The Occultation of a 13.1 Star by Oppavia

Aug 15, 2023 at 9:29:52pm

 

This is a decent rank event, long duration of 9 sec, 17 alt in Scorpius, but the path requires driving south to Paicines area or Monterey area / Salinas.

 

     

 

Results

At the last minute, after a beach run, I was in an adventurous enough mood to go for it - I called Kirk and he met me at 7:25pm at my place, we packed our gear into my RAV4, and off I drove to get to the path near Tres Pinos. Traffic was baaad, with road work at various places, but I got Kirk set at a side road north of Tres Pinos, then I drove to Panoche Rd and along it for 1.9 miles to set up at an vineyard field access road at a locked gate.
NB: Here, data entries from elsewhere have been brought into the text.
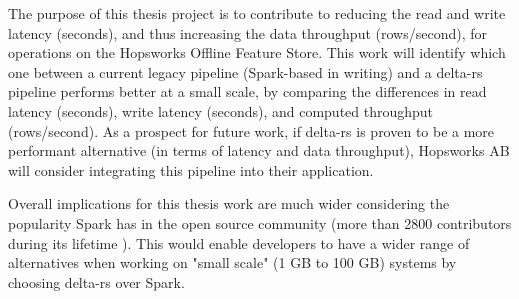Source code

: The purpose of this thesis project is to contribute to reducing the read and write latency (seconds), and thus increasing the data throughput (rows/second), for operations on the Hopsworks Offline Feature Store. This work will identify which one between a current legacy pipeline (Spark-based in writing) and a delta-rs pipeline performs better at a small scale, by comparing the differences in read latency (seconds), write latency (seconds), and computed throughput (rows/second). As a prospect for future work, if delta-rs is proven to be a more performant alternative (in terms of latency and data throughput), Hopsworks \gls{AB} will consider integrating this pipeline into their application.

Overall implications for this thesis work are much wider considering the popularity Spark has in the open source community (more than 2800 contributors during its lifetime \cite{ApacheSparkOpen}). This would enable developers to have a wider range of alternatives when working on "small scale" (1 GB to 100 GB) systems by choosing delta-rs over Spark.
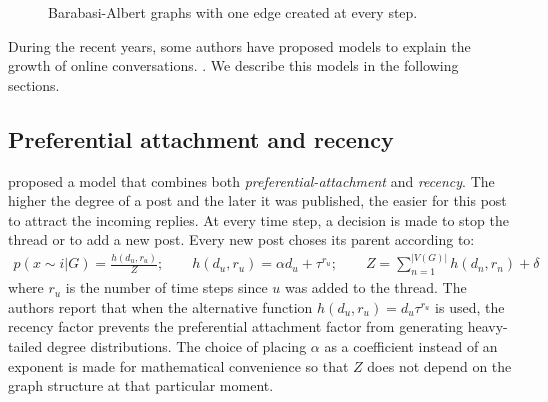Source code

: \documentclass[smallextended]{svjour3}          %
\begin{document}
\begin{figure}
	\centering
	\caption{Barabasi-Albert graphs with one edge created at every step.}
	\label{fig:Barabasi-Albert}
\end{figure}



During the recent years, some authors have proposed models to explain the growth of online conversations. \citep{Kumar2010, Gomez2010, Wang2012e, Gomez2012}. We describe this models in the following sections.

\subsection{Preferential attachment and recency}
\cite{Kumar2010} proposed a model that combines both \textit{preferential-attachment} and \textit{recency}. The higher the degree of a post and the later it was published, the easier for this post to attract the incoming replies. At every time step, a decision is made to stop the thread or to add a new post. Every new post choses its parent according to:
\begin{align}
p(x\sim i | G) = \frac{h(d_u, r_u)}{Z}; \qquad h(d_u, r_u) =\alpha d_u + \tau^{r_u} ; \qquad Z = \sum_{n=1}^{|V(G)|} h(d_n, r_n) + \delta
\end{align}
where $r_u$ is the number of time steps since $u$ was added to the thread. The authors report that when the alternative function $h(d_u, r_u) = d_u \tau^{r_u}$ is used, the recency factor prevents the preferential attachment factor from generating heavy-tailed degree distributions. The choice of placing $\alpha$ as a coefficient instead of an exponent is made for mathematical convenience so that $Z$ does not depend on the graph structure at that particular moment.
\end{document}
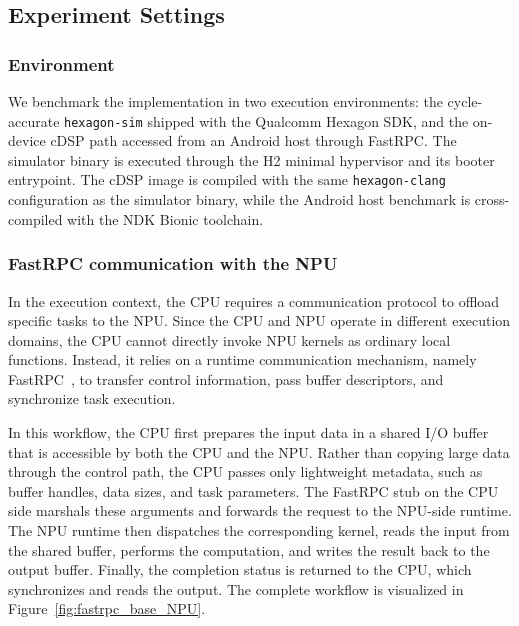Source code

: 

\subsection{Experiment Settings}

\subsubsection{Environment}
We benchmark the implementation in two execution environments: the
cycle-accurate \texttt{hexagon-sim} shipped with the Qualcomm Hexagon SDK, and
the on-device cDSP path accessed from an Android host through FastRPC. The
simulator binary is executed through the H2 minimal hypervisor and its booter
entrypoint. The cDSP image is compiled with the same \texttt{hexagon-clang}
configuration as the simulator binary, while the Android host benchmark is
cross-compiled with the NDK Bionic toolchain.


\subsubsection{ FastRPC communication with the NPU}
In the execution context, the CPU requires a communication protocol to offload specific tasks to the NPU. Since the CPU and NPU operate in different execution domains, the CPU cannot directly invoke NPU kernels as ordinary local functions. Instead, it relies on a runtime communication mechanism, namely FastRPC~\cite{Qua18HexagonDSP}, to transfer control information, pass buffer descriptors, and synchronize task execution.

In this workflow, the CPU first prepares the input data in a shared I/O buffer that is accessible by both the CPU and the NPU. Rather than copying large data through the control path, the CPU passes only lightweight metadata, such as buffer handles, data sizes, and task parameters. The FastRPC stub on the CPU side marshals these arguments and forwards the request to the NPU-side runtime. The NPU runtime then dispatches the corresponding kernel, reads the input from the shared buffer, performs the computation, and writes the result back to the output buffer. Finally, the completion status is returned to the CPU, which synchronizes and reads the output. The complete workflow is visualized in Figure~\ref{fig:fastrpc_base_NPU}.

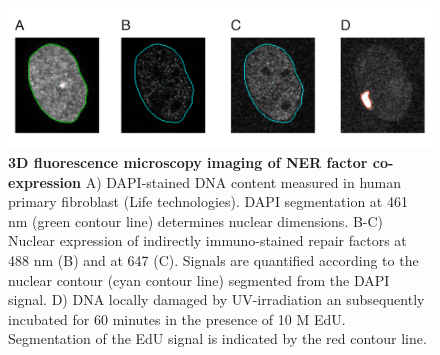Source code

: \begin{figure}[htbp]
	\begin{center}
		\includegraphics[width=1\textwidth]{Abbildungen/figure4_1.pdf}
		\caption{\textbf{3D fluorescence microscopy imaging of NER factor co-expression} A) DAPI-stained DNA content measured in human primary fibroblast (Life technologies). DAPI segmentation at 461 nm  (green contour line) determines nuclear dimensions. B-C) Nuclear expression of indirectly immuno-stained repair factors at 488 nm (B) and at 647 (C). Signals are quantified according to the nuclear contour (cyan contour line) segmented from the DAPI signal. D) DNA locally damaged by UV-irradiation an subsequently incubated for 60 minutes in the presence of 10 \textmu M EdU. Segmentation of the EdU signal is indicated by the red contour line.   }
		\label{fig:coStaining}
	\end{center}
\end{figure}


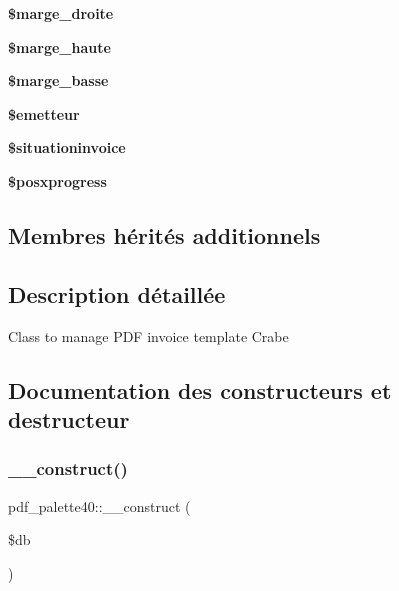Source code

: \begin{DoxyCompactItemize}
\mbox{\label{classpdf__palette40_a297289f551c29224919be1be33bd6eb5}} 
{\bfseries \$marge\+\_\+droite}
\item 
\mbox{\label{classpdf__palette40_ab8e1afadbe9f465948231639c6330c6e}} 
{\bfseries \$marge\+\_\+haute}
\item 
\mbox{\label{classpdf__palette40_a3d4353e05afdaf4742a2c6c7a3cfbb33}} 
{\bfseries \$marge\+\_\+basse}
\item 
\mbox{\label{classpdf__palette40_af609ba2316840f32acb574d624bae61b}} 
{\bfseries \$emetteur}
\item 
\mbox{\label{classpdf__palette40_af8e8bcbda7dbe879b05dc69a7e1b0a97}} 
{\bfseries \$situationinvoice}
\item 
\mbox{\label{classpdf__palette40_a836fcc38dec277e16cf303cb9482af25}} 
{\bfseries \$posxprogress}
\end{DoxyCompactItemize}
\subsection*{Membres hérités additionnels}


\subsection{Description détaillée}
Class to manage P\+DF invoice template Crabe 

\subsection{Documentation des constructeurs et destructeur}
\mbox{\label{classpdf__palette40_a55bd08e699a3e12de75bd4f1ebe01f54}} 
\subsubsection{\texorpdfstring{\+\_\+\+\_\+construct()}{\_\_construct()}\hspace{0.1cm}{\footnotesize\ttfamily [1/2]}}
{\footnotesize\ttfamily pdf\+\_\+palette40\+::\+\_\+\+\_\+construct (\begin{DoxyParamCaption}\item[{}]{\$db }\end{DoxyParamCaption})}

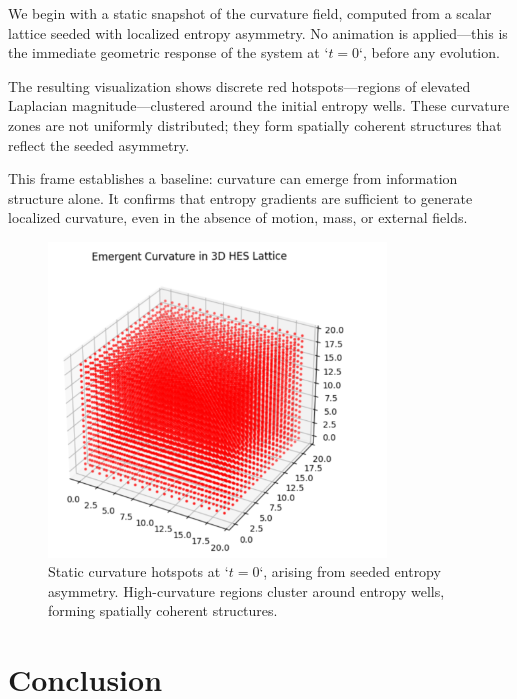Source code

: \documentclass[12pt]{article}
\begin{document}
We begin with a static snapshot of the curvature field, computed from a scalar lattice seeded with localized entropy asymmetry. No animation is applied—this is the immediate geometric response of the system at `\( t = 0 \)`, before any evolution.

The resulting visualization shows discrete red hotspots—regions of elevated Laplacian magnitude—clustered around the initial entropy wells. These curvature zones are not uniformly distributed; they form spatially coherent structures that reflect the seeded asymmetry.

This frame establishes a baseline: curvature can emerge from information structure alone. It confirms that entropy gradients are sufficient to generate localized curvature, even in the absence of motion, mass, or external fields.

\begin{figure}[h]
    \centering
    \includegraphics[width=0.8\textwidth]{Figures/Figure_6.PNG}
    \caption{Static curvature hotspots at `\( t = 0 \)`, arising from seeded entropy asymmetry. High-curvature regions cluster around entropy wells, forming spatially coherent structures.}
    \label{fig:static_curvature}
\end{figure}







\section{Conclusion}
\end{document}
Skies were clear, no fog in the San Benito valley at this time. We got recorded data, but first look says a miss. That's remarkable, since I was near the centerline with nominal odds of a hit of 98%. Kirk too had a miss. We'll study further before reporting.

Richard Nolthenius

I set up on Panoche Road 1.9 miles from the little store at Paicines. The locked gate there seemed like a perfect turn out to observe from. I didn't have time to search around elsewhere, but it became clear that there were a lot of tractors and other Ag tractor-like objects moving around in the vineyard there. They took no notice of me. It was a bit spooky, like those alien-controlled farm equipments in the film "Interstellar". One came down the road that terminated at the gate I was on the far side of, and the light blinded my scope and Watec, seen below. It was well before the predicted occultation, but I had to manually trim out the data from the raw file. It turns out that PyOTE will not do an automatic block integration determination from the file once you specify which points to left/right trim. Strange.

The other strange thing going on, was the bright unexpected star above the target, which confused both Kirk and I for a bit, till we just had to accept it was different in brightness than C2A and UCAC4 expected. Probably a long period variable star is my guess. More rarely, a nova?

The last image below shows fairly convincingly that it was a miss. I integrated at 16x, 8 dots per integration. I was "Maley'd!" (Paul Maley's been geting, it seems, more than his share of being on the predicted centerline of good rank evens and still seeing a miss. So, "Maley" is now a verb!

Here is the SDSS photograph of the target area. Notice that to the left of "star 1" there is no comparable bright star.

Here is the same area, but taken from my video. There is clearly a star much brighter than on the photo. A variable star?

A tractor headlight went straight down my telescope tube and so blinded my camera that it couldn't read time stamps, and scrambled everything. I had to edit the file and eliminate all the data before this event passed.

The PyOTE light curve of the good data. There was also some lost data after the light curve shown here, due to having to move the scope to keep the target star from hiding among the time stamp numerals. The expected duration and depth is shown. A miss, is the verdict.

 
 

 

 

Kirk Bender

No deep disappearance like we expected. A miss. Target light curve in gold in first frame below. PyOTE calibrated, also finds no event. So, we both had a miss. Strong south shift?